To może być najbardziej obiecujące złoże gazu łupkowego w Polsce. Tak o Lewinie koło Wejherowa mówią przedstawiciele zarządu firmy prowadzącej tam odwierty. Najnowsze wyniki testów dają zaskakująco dobre wyniki. Pracownicy firma San Leon Energy, właściciela koncesji w Lewinie, cały czas analizują wyniki odwiertu. Szacunki mówią bowiem o przepływie gazu w ilości nawet 60 000 stóp sześciennych dziennie. Faza badania jest jednak wciąż wstępna, bo podstawą wniosków jest drążenie pionowe. Dla porównania w Łebieniu dobre prognozy ogłoszono po badaniu i pionowym, i poziomym, czyli pełnowymiarowym.
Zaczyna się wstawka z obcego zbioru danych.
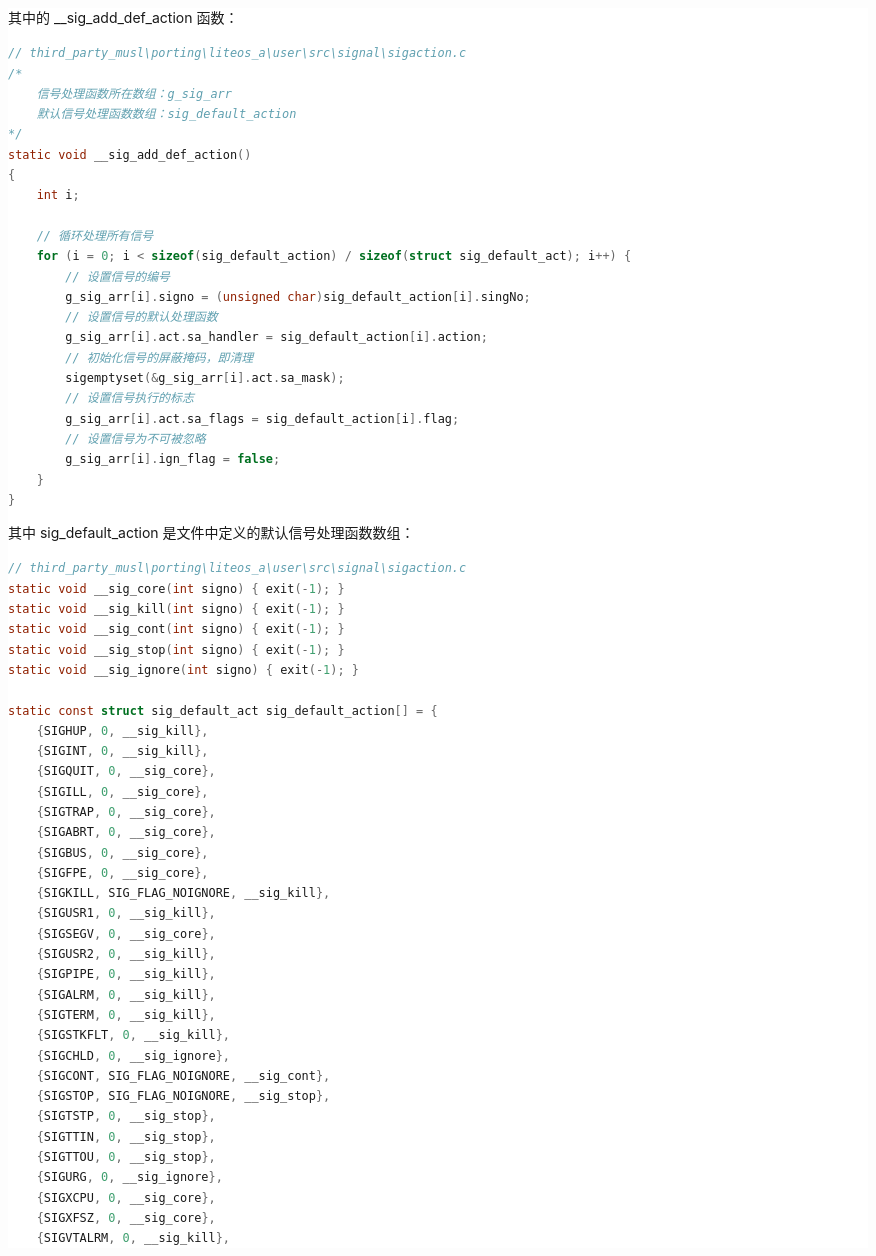 其中的 __sig_add_def_action 函数：

```c
// third_party_musl\porting\liteos_a\user\src\signal\sigaction.c
/*
    信号处理函数所在数组：g_sig_arr
    默认信号处理函数数组：sig_default_action
*/
static void __sig_add_def_action()
{
	int i;

	// 循环处理所有信号
	for (i = 0; i < sizeof(sig_default_action) / sizeof(struct sig_default_act); i++) {
		// 设置信号的编号
		g_sig_arr[i].signo = (unsigned char)sig_default_action[i].singNo;
		// 设置信号的默认处理函数
		g_sig_arr[i].act.sa_handler = sig_default_action[i].action;
		// 初始化信号的屏蔽掩码，即清理
		sigemptyset(&g_sig_arr[i].act.sa_mask);
		// 设置信号执行的标志
		g_sig_arr[i].act.sa_flags = sig_default_action[i].flag;
		// 设置信号为不可被忽略
		g_sig_arr[i].ign_flag = false;
	}
}
```

其中 sig_default_action 是文件中定义的默认信号处理函数数组：

```c
// third_party_musl\porting\liteos_a\user\src\signal\sigaction.c
static void __sig_core(int signo) { exit(-1); }
static void __sig_kill(int signo) { exit(-1); }
static void __sig_cont(int signo) { exit(-1); }
static void __sig_stop(int signo) { exit(-1); }
static void __sig_ignore(int signo) { exit(-1); }

static const struct sig_default_act sig_default_action[] = {
	{SIGHUP, 0, __sig_kill},
	{SIGINT, 0, __sig_kill},
	{SIGQUIT, 0, __sig_core},
	{SIGILL, 0, __sig_core},
	{SIGTRAP, 0, __sig_core},
	{SIGABRT, 0, __sig_core},
	{SIGBUS, 0, __sig_core},
	{SIGFPE, 0, __sig_core},
	{SIGKILL, SIG_FLAG_NOIGNORE, __sig_kill},
	{SIGUSR1, 0, __sig_kill},
	{SIGSEGV, 0, __sig_core},
	{SIGUSR2, 0, __sig_kill},
	{SIGPIPE, 0, __sig_kill},
	{SIGALRM, 0, __sig_kill},
	{SIGTERM, 0, __sig_kill},
	{SIGSTKFLT, 0, __sig_kill},
	{SIGCHLD, 0, __sig_ignore},
	{SIGCONT, SIG_FLAG_NOIGNORE, __sig_cont},
	{SIGSTOP, SIG_FLAG_NOIGNORE, __sig_stop},
	{SIGTSTP, 0, __sig_stop},
	{SIGTTIN, 0, __sig_stop},
	{SIGTTOU, 0, __sig_stop},
	{SIGURG, 0, __sig_ignore},
	{SIGXCPU, 0, __sig_core},
	{SIGXFSZ, 0, __sig_core},
	{SIGVTALRM, 0, __sig_kill},
```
Perspektywa wielkich pieniędzy jest wciąż odległa. Komercyjne wydobycie jest możliwe jeszcze w tym roku, ale nie wiąże się ono z zyskami. „Żyłą złota” jest wydobycie przemysłowe, możliwe dopiero za kilka lat.
Całą prawdę o złożach gazu łupkowego na Pomorzu poznamy dopiero jesienią. Wtedy ma się okazać, czy wydobycie jest opłacalne. To plan działania firmy BNK, która szuka gazu łupkowego na Pomorzu w pięciu różnych miejscach. Największe nadzieje wiąże z kończonym właśnie odwiertem w Klukowej Hucie koło Kartuz.
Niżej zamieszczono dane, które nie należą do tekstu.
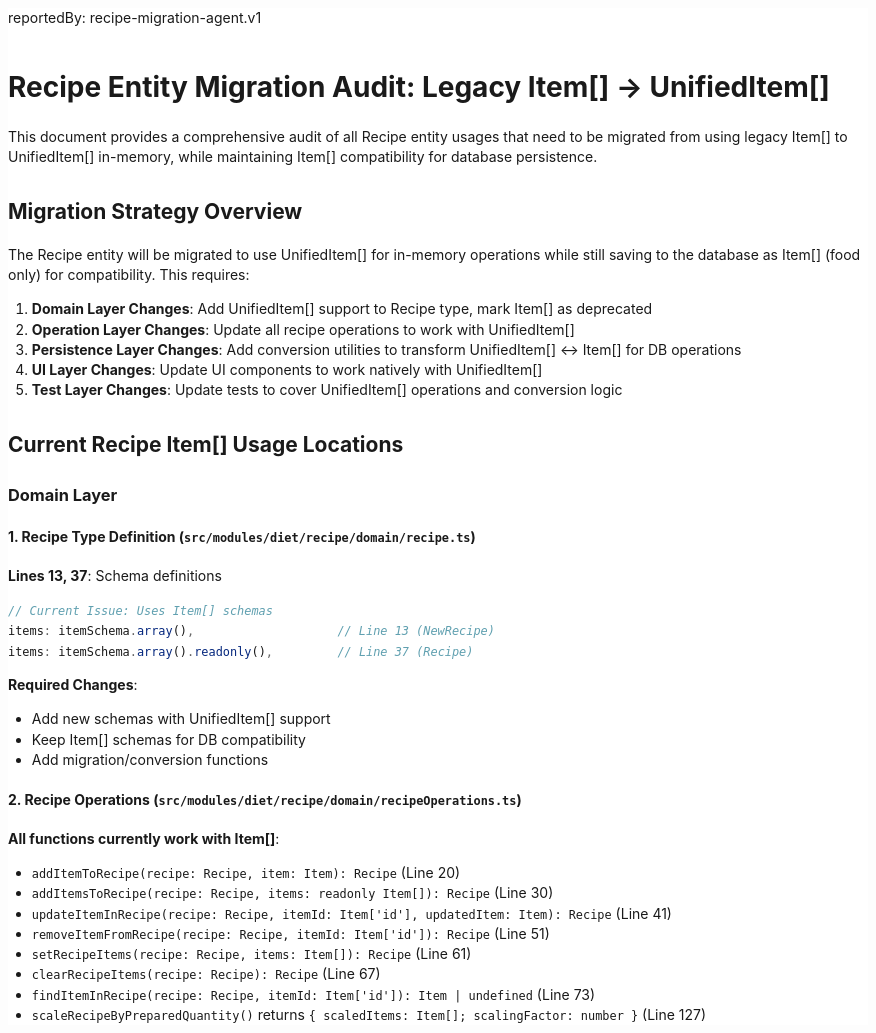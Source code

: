 reportedBy: recipe-migration-agent.v1

# Recipe Entity Migration Audit: Legacy Item[] → UnifiedItem[]

This document provides a comprehensive audit of all Recipe entity usages that need to be migrated from using legacy Item[] to UnifiedItem[] in-memory, while maintaining Item[] compatibility for database persistence.

## Migration Strategy Overview

The Recipe entity will be migrated to use UnifiedItem[] for in-memory operations while still saving to the database as Item[] (food only) for compatibility. This requires:

1. **Domain Layer Changes**: Add UnifiedItem[] support to Recipe type, mark Item[] as deprecated
2. **Operation Layer Changes**: Update all recipe operations to work with UnifiedItem[]
3. **Persistence Layer Changes**: Add conversion utilities to transform UnifiedItem[] ↔ Item[] for DB operations
4. **UI Layer Changes**: Update UI components to work natively with UnifiedItem[]
5. **Test Layer Changes**: Update tests to cover UnifiedItem[] operations and conversion logic

## Current Recipe Item[] Usage Locations

### Domain Layer

#### 1. Recipe Type Definition (`src/modules/diet/recipe/domain/recipe.ts`)
**Lines 13, 37**: Schema definitions
```typescript
// Current Issue: Uses Item[] schemas
items: itemSchema.array(),                    // Line 13 (NewRecipe)
items: itemSchema.array().readonly(),         // Line 37 (Recipe)
```

**Required Changes**:
- Add new schemas with UnifiedItem[] support
- Keep Item[] schemas for DB compatibility
- Add migration/conversion functions

#### 2. Recipe Operations (`src/modules/diet/recipe/domain/recipeOperations.ts`)
**All functions currently work with Item[]**:
- `addItemToRecipe(recipe: Recipe, item: Item): Recipe` (Line 20)
- `addItemsToRecipe(recipe: Recipe, items: readonly Item[]): Recipe` (Line 30)
- `updateItemInRecipe(recipe: Recipe, itemId: Item['id'], updatedItem: Item): Recipe` (Line 41)
- `removeItemFromRecipe(recipe: Recipe, itemId: Item['id']): Recipe` (Line 51)
- `setRecipeItems(recipe: Recipe, items: Item[]): Recipe` (Line 61)
- `clearRecipeItems(recipe: Recipe): Recipe` (Line 67)
- `findItemInRecipe(recipe: Recipe, itemId: Item['id']): Item | undefined` (Line 73)
- `scaleRecipeByPreparedQuantity()` returns `{ scaledItems: Item[]; scalingFactor: number }` (Line 127)
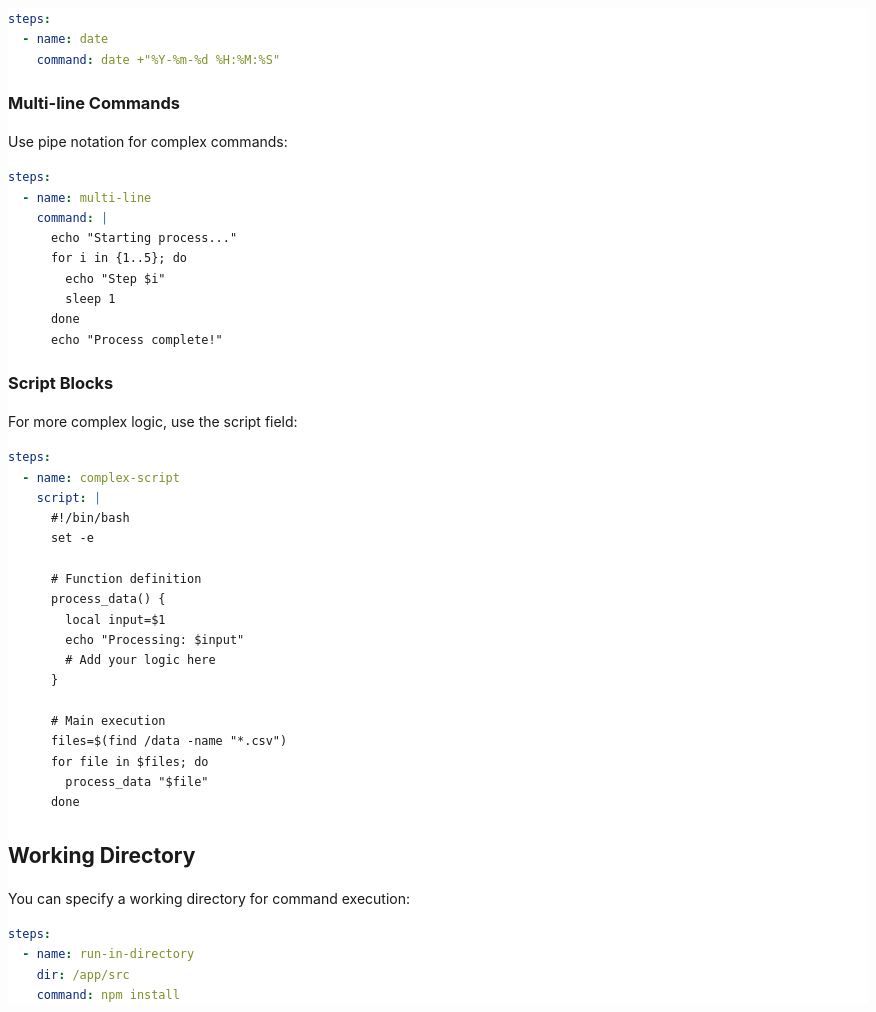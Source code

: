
 ```yaml
steps:
  - name: date
    command: date +"%Y-%m-%d %H:%M:%S"
```

### Multi-line Commands

Use pipe notation for complex commands:

```yaml
steps:
  - name: multi-line
    command: |
      echo "Starting process..."
      for i in {1..5}; do
        echo "Step $i"
        sleep 1
      done
      echo "Process complete!"
```

### Script Blocks

For more complex logic, use the script field:

```yaml
steps:
  - name: complex-script
    script: |
      #!/bin/bash
      set -e
      
      # Function definition
      process_data() {
        local input=$1
        echo "Processing: $input"
        # Add your logic here
      }
      
      # Main execution
      files=$(find /data -name "*.csv")
      for file in $files; do
        process_data "$file"
      done
```

## Working Directory

You can specify a working directory for command execution:

```yaml
steps:
  - name: run-in-directory
    dir: /app/src
    command: npm install
```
Tu poszukiwacze gazu łupkowego mają się w ciągu najbliższych dni dowiercić na głębokość ponad czterech kilometrów. Potem wykonają jeszcze dwukilometrowy odwiert poziomy. Doktor Jacek Wróblewski z firmy BNK podkreśla, że najbliższe pół roku będzie kluczowe dla przyszłości badania złóż gazu łupkowego na Pomorzu.
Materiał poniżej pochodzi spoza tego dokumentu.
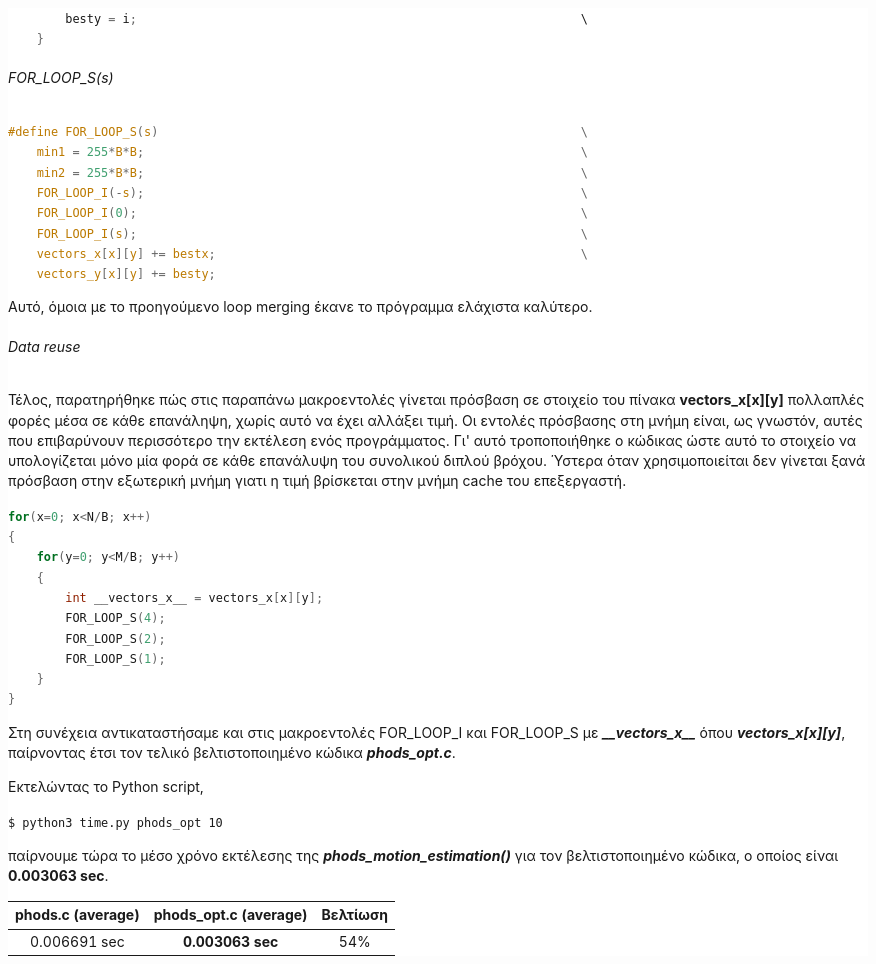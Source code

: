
 ```c
        besty = i;                                                              \
    }                                                                           
```

###### FOR_LOOP_S(s)
```c
#define FOR_LOOP_S(s)                                                           \
    min1 = 255*B*B;                                                             \
    min2 = 255*B*B;                                                             \
    FOR_LOOP_I(-s);                                                             \
    FOR_LOOP_I(0);                                                              \
    FOR_LOOP_I(s);                                                              \
    vectors_x[x][y] += bestx;                                                   \
    vectors_y[x][y] += besty;
```

Αυτό, όμοια με το προηγούμενο loop merging έκανε το πρόγραμμα ελάχιστα καλύτερο.

###### Data reuse
Τέλος, παρατηρήθηκε πώς στις παραπάνω μακροεντολές γίνεται πρόσβαση σε στοιχείο του πίνακα **vectors_x[x][y]** πολλαπλές φορές μέσα σε κάθε επανάληψη, χωρίς αυτό να έχει αλλάξει τιμή. Οι εντολές πρόσβασης στη μνήμη είναι, ως γνωστόν, αυτές που επιβαρύνουν περισσότερο την εκτέλεση ενός προγράμματος. Γι' αυτό τροποποιήθηκε ο κώδικας ώστε αυτό το στοιχείο να υπολογίζεται μόνο μία φορά σε κάθε επανάλυψη του συνολικού διπλού βρόχου. Ύστερα όταν χρησιμοποιείται δεν γίνεται ξανά πρόσβαση στην εξωτερική μνήμη γιατι η τιμή βρίσκεται στην μνήμη cache του επεξεργαστή.

```c
for(x=0; x<N/B; x++)
{
    for(y=0; y<M/B; y++)
    {
        int __vectors_x__ = vectors_x[x][y];
        FOR_LOOP_S(4);
        FOR_LOOP_S(2);
        FOR_LOOP_S(1);
    }
}
```
Στη συνέχεια αντικαταστήσαμε και στις μακροεντολές FOR_LOOP_I και FOR_LOOP_S με ***\_\_vectors_x__*** όπου ***vectors_x[x][y]***, παίρνοντας έτσι τον τελικό βελτιστοποιημένο κώδικα ***phods_opt.c***.

Εκτελώντας το  Python script,
```console
$ python3 time.py phods_opt 10
```

παίρνουμε τώρα το μέσο χρόνο εκτέλεσης της ***phods_motion_estimation()*** για τον βελτιστοποιημένο κώδικα, o οποίος είναι **0.003063 sec**.

|phods.c (average)|phods_opt.c (average)|Βελτίωση|
|:-:|:-:|:-:|
|0.006691 sec| **0.003063 sec** | 54%|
– Po dokończeniu odwiertu poszukiwawczego wykonamy badania skał. Wyniki będą znane na początku trzeciego kwartału. Wtedy będą zapadały kluczowe decyzje uzależnione od wyników tych testów, powiedział doktor Jacek Wróblewski.
Gaz łupkowy jest pod ziemią, ale nie wiadomo jaka jest jego jakość i ilość, oraz czy jego wydobycie będzie opłacalne. W sumie w Polsce wydano dwunastu firmom 109 koncesji na poszukiwanie gazu łupkowego. Wykonano do tej pory 49 odwiertów. Jeśli testy wypadną pomyślnie, wydobycie na skalę przemysłową jest możliwe w ciągu dwóch, trzech lat.